_Aim of the task_:
Would you copy the records below, exactly and only from their first line through the line containing "a SAT solver.%", without any pictures?
[Start of section]
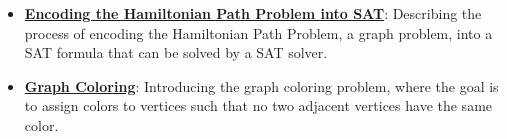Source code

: \documentclass{article}%
\begin{document}
\begin{itemize}[leftmargin=*]
\item \href{https://purdue.brightspace.com/d2l/common/assets/pdfjs-d2l-dist/1.0.14-legacy/web/viewer.html?file=\%2Fcontent\%2Fenforced\%2F1095467-wl.202510.CS.24300.001\%2F15L2-SAT.pdf\%3Fou\%3D1095467\&lang=en-us\&container=d2l-fileviewer-rendered-pdf\&fullscreen=d2l-fileviewer-rendered-pdf-dialog\&height=667#page=40}{\textbf{Encoding the Hamiltonian Path Problem into SAT}}: Describing the process of encoding the Hamiltonian Path Problem, a graph problem, into a SAT formula that can be solved by a SAT solver.%
\item \href{https://purdue.brightspace.com/d2l/common/assets/pdfjs-d2l-dist/1.0.14-legacy/web/viewer.html?file=\%2Fcontent\%2Fenforced\%2F1095467-wl.202510.CS.24300.001\%2F15L2-SAT.pdf\%3Fou\%3D1095467\&lang=en-us\&container=d2l-fileviewer-rendered-pdf\&fullscreen=d2l-fileviewer-rendered-pdf-dialog\&height=667#page=47}{\textbf{Graph Coloring}}: Introducing the graph coloring problem, where the goal is to assign colors to vertices such that no two adjacent vertices have the same color.%
\end{itemize}%
\end{document}
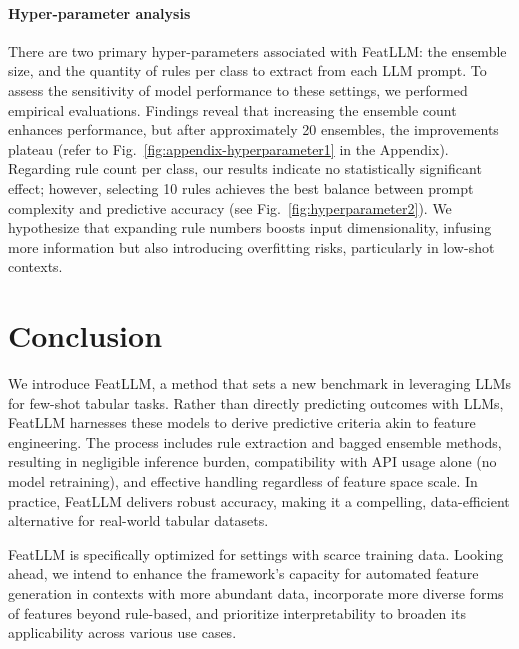 \vspace*{-0.12in}
\paragraph{Hyper-parameter analysis}
There are two primary hyper-parameters associated with \textsf{FeatLLM}: the ensemble size, and the quantity of rules per class to extract from each LLM prompt. To assess the sensitivity of model performance to these settings, we performed empirical evaluations. Findings reveal that increasing the ensemble count enhances performance, but after approximately 20 ensembles, the improvements plateau (refer to Fig.~\ref{fig:appendix-hyperparameter1} in the Appendix). Regarding rule count per class, our results indicate no statistically significant effect; however, selecting 10 rules achieves the best balance between prompt complexity and predictive accuracy (see Fig.~\ref{fig:hyperparameter2}). We hypothesize that expanding rule numbers boosts input dimensionality, infusing more information but also introducing overfitting risks, particularly in low-shot contexts.

\section{Conclusion}
We introduce \textsf{FeatLLM}, a method that sets a new benchmark in leveraging LLMs for few-shot tabular tasks. Rather than directly predicting outcomes with LLMs, \textsf{FeatLLM} harnesses these models to derive predictive criteria akin to feature engineering. The process includes rule extraction and bagged ensemble methods, resulting in negligible inference burden, compatibility with API usage alone (no model retraining), and effective handling regardless of feature space scale. In practice, \textsf{FeatLLM} delivers robust accuracy, making it a compelling, data-efficient alternative for real-world tabular datasets.

\textsf{FeatLLM} is specifically optimized for settings with scarce training data. Looking ahead, we intend to enhance the framework’s capacity for automated feature generation in contexts with more abundant data, incorporate more diverse forms of features beyond rule-based, and prioritize interpretability to broaden its applicability across various use cases.

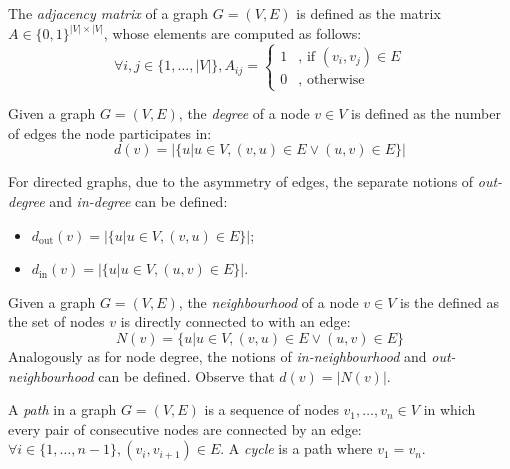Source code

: \begin{definition}
The \emph{adjacency matrix} of a graph $G=(V, E)$ is defined as the matrix $A \in \{0,1\}^{|V| \times |V|}$, whose elements are computed as follows:
\begin{equation}
\forall i,j \in \{1, \dots, |V|\}, A_{ij} = \begin{cases}1 &\text{, if }(v_i, v_j) \in E \\ 0 & \text{, otherwise} \end{cases}
\end{equation}
\end{definition}

\begin{definition}
Given a graph $G=(V, E)$, the \emph{degree} of a node $v \in V$ is defined as the number of edges the node participates in: 
\begin{equation}
d(v) = |\{u|u \in V, (v, u) \in E \vee (u, v) \in E \}|
\end{equation}

For directed graphs, due to the asymmetry of edges, the separate notions of \emph{out-degree} and \emph{in-degree} can be defined:
\begin{itemize}
\item $d_{\text{out}}(v) = |\{u|u \in V, (v, u) \in E \}|$;
\item $d_{\text{in}}(v) = |\{u|u \in V, (u, v) \in E \}|$.
\end{itemize}
\end{definition}

\begin{definition}
Given a graph $G=(V, E)$, the \emph{neighbourhood} of a node $v \in V$ is the defined as the set of nodes $v$ is directly connected to with an edge: \begin{equation}
N(v)=\{u|u\in V, (v,u) \in E \vee (u,v) \in E \}
\end{equation} 
Analogously as for node degree, the notions of \emph{in-neighbourhood} and \emph{out-neighbourhood} can be defined. Observe that $d(v)=|N(v)|$.
\end{definition}

\begin{definition}
A \emph{path} in a graph $G=(V, E)$ is a sequence of nodes $v_1,\dots,v_n \in V$ in which every pair of consecutive nodes are connected by an edge:\\ $\forall i \in \{1,\dots,n-1\},(v_i,v_{i+1})\in E$. A \emph{cycle} is a path where $v_1=v_n$.
\end{definition}

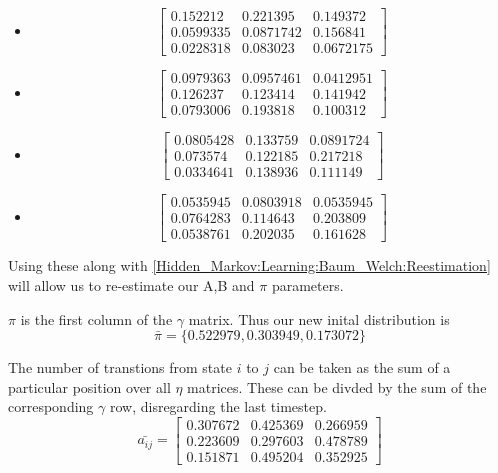 \begin{example}
        \begin{itemize}
            \item \[
                \begin{bmatrix}
                    0.152212  & 0.221395  & 0.149372  \\
                    0.0599335 & 0.0871742 &  0.156841 \\ 
                    0.0228318 & 0.083023  & 0.0672175 
                \end{bmatrix}
            \]
            \item \[
                \begin{bmatrix}
                    0.0979363 & 0.0957461 &  0.0412951 \\
                    0.126237  & 0.123414  & 0.141942 \\
                    0.0793006 & 0.193818  & 0.100312 
                \end{bmatrix}
            \]           
            \item \[
                \begin{bmatrix}
                    0.0805428 &  0.133759 &  0.0891724 \\
                    0.073574  & 0.122185  & 0.217218 \\
                    0.0334641 &  0.138936 &  0.111149                      
                \end{bmatrix}
            \]
            \item \[
                \begin{bmatrix}
                    0.0535945 & 0.0803918 &  0.0535945 \\
                    0.0764283 & 0.114643  & 0.203809 \\
                    0.0538761 & 0.202035  & 0.161628 
                \end{bmatrix}
            \]
        \end{itemize}

        Using these along with \ref{Hidden_Markov:Learning:Baum_Welch:Reestimation} will allow us to re-estimate our A,B and $\pi$ parameters.

        $\pi$ is the first column of the $\gamma$ matrix. Thus our new inital distribution is 
        \begin{equation}
            \bar{\pi} = \{0.522979,	0.303949,	0.173072\}
        \end{equation}
        
        The number of transtions from state $i$ to $j$ can be taken as the sum of a particular position over all $\eta$ matrices. These can be divded by the sum of the corresponding $\gamma$ row, disregarding the last timestep.
        \begin{equation}
            \bar{a_{ij}} = \begin{bmatrix}
                0.307672  &	0.425369  &	0.266959 \\
                0.223609  &	0.297603  &	0.478789 \\
                0.151871  &	0.495204  &	0.352925
            \end{bmatrix}
        \end{equation}


\end{example}
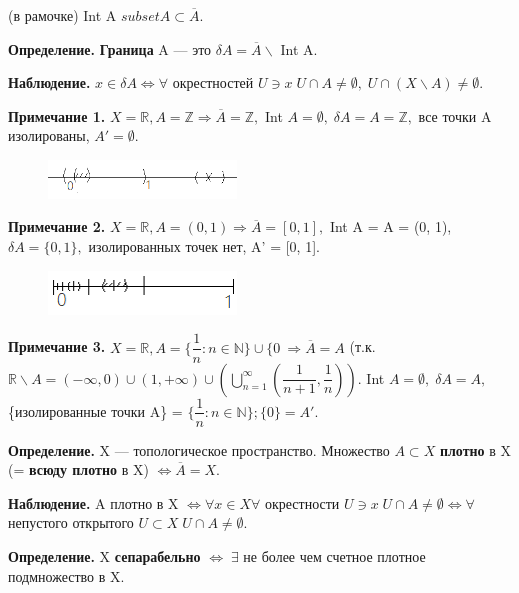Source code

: \documentclass[12pt,a4paper]{article}
\begin{document}
(в рамочке) Int A $subset A \subset \overline{A}.$ 

\textbf{Определение.} \textbf{Граница} A --- это $\delta A = \overline{A} \backslash$ Int A. 

\textbf{Наблюдение.} $x \in \delta A \Leftrightarrow \forall$ окрестностей $U \ni x \; U\cap A \neq \emptyset, \; U \cap (X \backslash A) \neq \emptyset.$

\textbf{Примечание 1.} $X = \mathbb{R}, A = \mathbb{Z} \Rightarrow \overline{A} = \mathbb{Z},$ Int $A = \emptyset, \; \delta A = A = \mathbb{Z},$ все точки A изолированы, $A' = \emptyset.$ 

\begin{figure}
	\includegraphics[width = 5cm]{lect4_1.png}
\end{figure}

\textbf{Примечание 2.} $X = \mathbb{R}, A = (0, 1) \Rightarrow \overline{A} = [0, 1],$ Int A = A = (0, 1), $\delta A = \{0, 1\},$ изолированных точек нет, A' = [0, 1].

\begin{figure}
	\includegraphics[width = 5cm]{lect4_2.png}
\end{figure}

\textbf{Примечание 3.} $X = \mathbb{R}, A = \{\dfrac{1}{n}: n \in \mathbb{N}\} \cup \{0\ \Rightarrow \overline{A} = A$ (т.к. $\mathbb{R} \backslash A = (-\infty, 0) \cup (1, +\infty) \cup (\bigcup^{\infty}_{n = 1} (\dfrac{1}{n + 1}, \dfrac{1}{n})).$ Int $A = \emptyset, \; \delta A = A,$ \{изолированные точки A\} = $\{\dfrac{1}{n}: n \in \mathbb{N}\}; \{0\} = A'.$ 

\textbf{Определение.} X --- топологическое пространство. Множество $A \subset X$ \textbf{плотно} в X (= \textbf{всюду плотно} в X) $\Leftrightarrow \overline{A} = X.$ 

\textbf{Наблюдение.} A плотно в X $\Leftrightarrow \forall x \in X \forall$ окрестности $U \ni x \; U \cap A \neq \emptyset \Leftrightarrow \forall$ непустого открытого $U \subset X \; U \cap A \neq \emptyset.$ 

\textbf{Определение.} X \textbf{сепарабельно} $\Leftrightarrow \; \exists$ не более чем счетное плотное подмножество в X. 
\end{document}
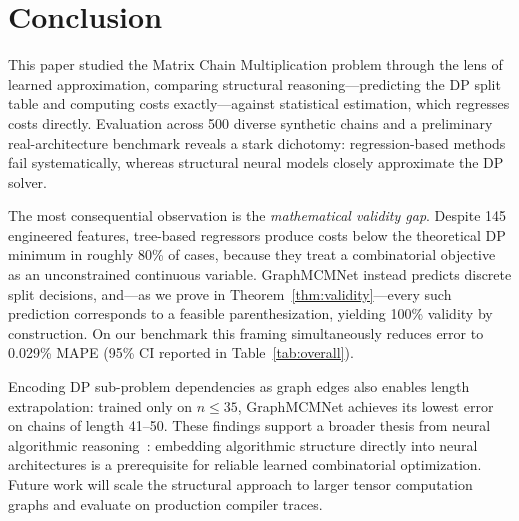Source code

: \documentclass[conference]{IEEEtran}
\begin{document}

\section{Conclusion}
This paper studied the Matrix Chain Multiplication problem through the lens of
learned approximation, comparing structural reasoning---predicting the DP split
table and computing costs exactly---against statistical estimation, which regresses
costs directly. Evaluation across 500 diverse synthetic chains and a preliminary
real-architecture benchmark reveals a stark
dichotomy: regression-based methods fail systematically, whereas structural neural
models closely approximate the DP solver.

The most consequential observation is the \emph{mathematical validity gap}.
Despite 145 engineered features, tree-based regressors produce costs below the
theoretical DP minimum in roughly 80\% of cases, because they treat a
combinatorial objective as an unconstrained continuous variable. GraphMCMNet
instead predicts discrete split decisions, and---as we prove in
Theorem~\ref{thm:validity}---every such prediction corresponds to a feasible
parenthesization, yielding 100\% validity by construction. On our benchmark this
framing simultaneously reduces error to 0.029\% MAPE (95\% CI reported in
Table~\ref{tab:overall}).

Encoding DP sub-problem dependencies as graph edges also enables length
extrapolation: trained only on $n{\le}35$, GraphMCMNet achieves its lowest error
on chains of length 41--50. These findings support a broader thesis from neural
algorithmic reasoning~\cite{b25,b26,b27,b28}: embedding algorithmic structure
directly into neural architectures is a prerequisite for reliable learned
combinatorial optimization. Future work will scale the structural approach
to larger tensor computation graphs and evaluate on production compiler traces.
\end{document}
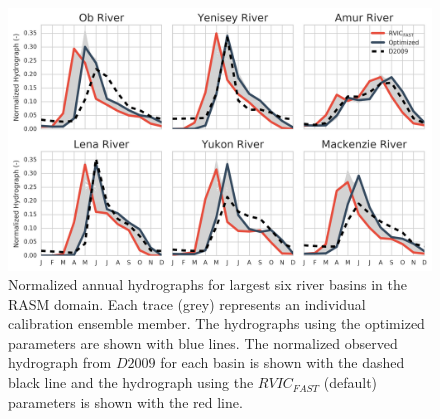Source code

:\documentclass[jgrga, draft]{agutex}
\begin{document}
\clearpage
\begin{figure}
\noindent\includegraphics[width=35pc,natwidth=1]{calibration_hydrographs}
\caption{Normalized annual hydrographs for largest six river basins in the RASM domain.
Each trace (grey) represents an individual calibration ensemble member.
The hydrographs using the optimized parameters are shown with blue lines.
The normalized observed hydrograph from $D2009$ for each basin is shown with the dashed black line and the hydrograph using the $RVIC_{FAST}$ (default) parameters is shown with the red line.}
\label{fig:calibration_hydrographs}
\end{figure}
\end{document}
[End of section]
_Result for this exercise_:
Source code

: \documentclass{article}%
\begin{document}
\begin{itemize}[leftmargin=*]
\item \href{https://purdue.brightspace.com/d2l/common/assets/pdfjs-d2l-dist/1.0.14-legacy/web/viewer.html?file=\%2Fcontent\%2Fenforced\%2F1095467-wl.202510.CS.24300.001\%2F15L2-SAT.pdf\%3Fou\%3D1095467\&lang=en-us\&container=d2l-fileviewer-rendered-pdf\&fullscreen=d2l-fileviewer-rendered-pdf-dialog\&height=667#page=40}{\textbf{Encoding the Hamiltonian Path Problem into SAT}}: Describing the process of encoding the Hamiltonian Path Problem, a graph problem, into a SAT formula that can be solved by a SAT solver.%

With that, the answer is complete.